Saturday 28 January 2012

On the raid

I write this sitting in the Raid's caravan, 110km away from Concordia station. We have
paused our journey through this empty white plain for the night. The snow road to DDU,
ravaged by our machines behind, drifted over but still clearly visible ahead, splits the
disc in half from horizon ahead to horizon behind. There is absolutely nothing here but us.
It is midnight, sunny, -37 degrees centigrade and incredibly still.

The raid I have joined is a very small one of a team of only four French guys plus myself,
driving three massive Challenger tractors and a pisten bully. Together we tow a fuel tank,
a cargo trailer and a caravan of three standard shipping containers, fitted out to be very
comfortable accomodation, another with a generator, snow melter, hot water supply, shower,
and spaces for scientific analyses, and a third which is a food store.

I drove the last challenger in the convoy of three all day today, and behind my machine I
towed a train of three container 'trailers' on skis. They are too heavy for one challenger
alone, so my tractor is attached by a ship's mooring line to another one ahead of me and
with radio communication we co-ordinate our driving.

Although you might expect the road to be a straight and even line all the way to the coast,
the years of passage have turned it into a tightly twisting, uneven, bumpy road. The
containers and tractors sway and lurch as we negotiate the track. I've driven 11 hours
today and as I sit here the room is swaying as if I had stepped off a sailing boat.

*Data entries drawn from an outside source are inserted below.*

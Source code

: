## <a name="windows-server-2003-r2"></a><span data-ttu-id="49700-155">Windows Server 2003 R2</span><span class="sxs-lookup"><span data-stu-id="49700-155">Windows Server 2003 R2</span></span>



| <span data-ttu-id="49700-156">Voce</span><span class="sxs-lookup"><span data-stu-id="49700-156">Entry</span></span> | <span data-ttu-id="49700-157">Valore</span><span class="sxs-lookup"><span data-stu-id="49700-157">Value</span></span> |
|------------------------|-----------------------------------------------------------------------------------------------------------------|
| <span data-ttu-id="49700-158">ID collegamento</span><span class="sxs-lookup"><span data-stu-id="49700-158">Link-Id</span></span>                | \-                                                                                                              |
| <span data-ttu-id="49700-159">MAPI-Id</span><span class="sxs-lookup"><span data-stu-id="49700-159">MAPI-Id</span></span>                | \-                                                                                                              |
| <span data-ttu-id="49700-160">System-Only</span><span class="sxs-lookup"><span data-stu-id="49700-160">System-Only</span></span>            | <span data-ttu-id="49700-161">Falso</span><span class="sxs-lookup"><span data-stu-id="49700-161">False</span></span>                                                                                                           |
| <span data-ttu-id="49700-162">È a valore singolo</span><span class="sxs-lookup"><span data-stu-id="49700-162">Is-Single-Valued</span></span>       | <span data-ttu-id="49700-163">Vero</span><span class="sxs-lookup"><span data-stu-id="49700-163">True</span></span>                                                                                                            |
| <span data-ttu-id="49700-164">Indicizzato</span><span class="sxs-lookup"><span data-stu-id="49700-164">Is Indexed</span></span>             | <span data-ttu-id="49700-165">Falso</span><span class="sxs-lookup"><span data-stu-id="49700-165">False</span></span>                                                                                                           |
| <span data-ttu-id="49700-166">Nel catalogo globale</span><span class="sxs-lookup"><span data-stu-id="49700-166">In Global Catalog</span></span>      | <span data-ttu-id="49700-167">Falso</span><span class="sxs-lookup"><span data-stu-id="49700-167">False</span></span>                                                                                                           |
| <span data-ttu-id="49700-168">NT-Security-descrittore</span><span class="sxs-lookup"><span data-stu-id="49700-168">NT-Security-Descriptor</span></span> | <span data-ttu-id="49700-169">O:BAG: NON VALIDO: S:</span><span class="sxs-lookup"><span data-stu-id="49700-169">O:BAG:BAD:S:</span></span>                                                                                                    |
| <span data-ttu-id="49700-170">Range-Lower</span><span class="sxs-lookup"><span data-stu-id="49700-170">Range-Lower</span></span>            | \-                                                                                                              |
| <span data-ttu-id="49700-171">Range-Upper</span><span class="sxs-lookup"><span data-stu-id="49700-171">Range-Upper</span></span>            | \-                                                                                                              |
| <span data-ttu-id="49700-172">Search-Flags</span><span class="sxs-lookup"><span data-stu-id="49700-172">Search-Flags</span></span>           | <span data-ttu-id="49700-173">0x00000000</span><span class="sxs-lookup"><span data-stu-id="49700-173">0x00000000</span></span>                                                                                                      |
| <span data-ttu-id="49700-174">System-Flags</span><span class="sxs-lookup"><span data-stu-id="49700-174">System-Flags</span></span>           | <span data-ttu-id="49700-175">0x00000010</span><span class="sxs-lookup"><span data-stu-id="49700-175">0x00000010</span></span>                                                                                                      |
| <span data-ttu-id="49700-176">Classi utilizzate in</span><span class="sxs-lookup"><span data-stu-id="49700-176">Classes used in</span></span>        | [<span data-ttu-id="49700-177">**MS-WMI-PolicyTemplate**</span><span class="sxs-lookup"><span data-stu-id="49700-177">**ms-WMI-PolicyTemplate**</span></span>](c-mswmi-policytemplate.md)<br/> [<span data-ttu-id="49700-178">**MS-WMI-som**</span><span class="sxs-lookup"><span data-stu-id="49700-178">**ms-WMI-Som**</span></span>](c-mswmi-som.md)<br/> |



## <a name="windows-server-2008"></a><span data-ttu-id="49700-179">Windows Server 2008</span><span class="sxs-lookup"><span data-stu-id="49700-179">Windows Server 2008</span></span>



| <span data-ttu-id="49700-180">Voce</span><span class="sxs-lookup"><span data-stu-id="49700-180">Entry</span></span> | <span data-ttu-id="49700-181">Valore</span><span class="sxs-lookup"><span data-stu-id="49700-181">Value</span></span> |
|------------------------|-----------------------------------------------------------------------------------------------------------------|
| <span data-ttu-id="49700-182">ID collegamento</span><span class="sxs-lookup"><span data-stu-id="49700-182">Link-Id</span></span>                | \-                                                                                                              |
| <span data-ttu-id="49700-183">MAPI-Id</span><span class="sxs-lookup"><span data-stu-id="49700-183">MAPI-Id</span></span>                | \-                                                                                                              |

It will take us another nine days to cover the remaining 1000km to the coast. The guys are
great, the change is wonderful. But the days are going to be long. There simply hasn't
been any time to reflect on leaving Concordia, that is sadly going to have to wait.
Actually, one of the raid team is David, one of my fellow DC7 winterover crew. It's really
nice to be working with an old friend again.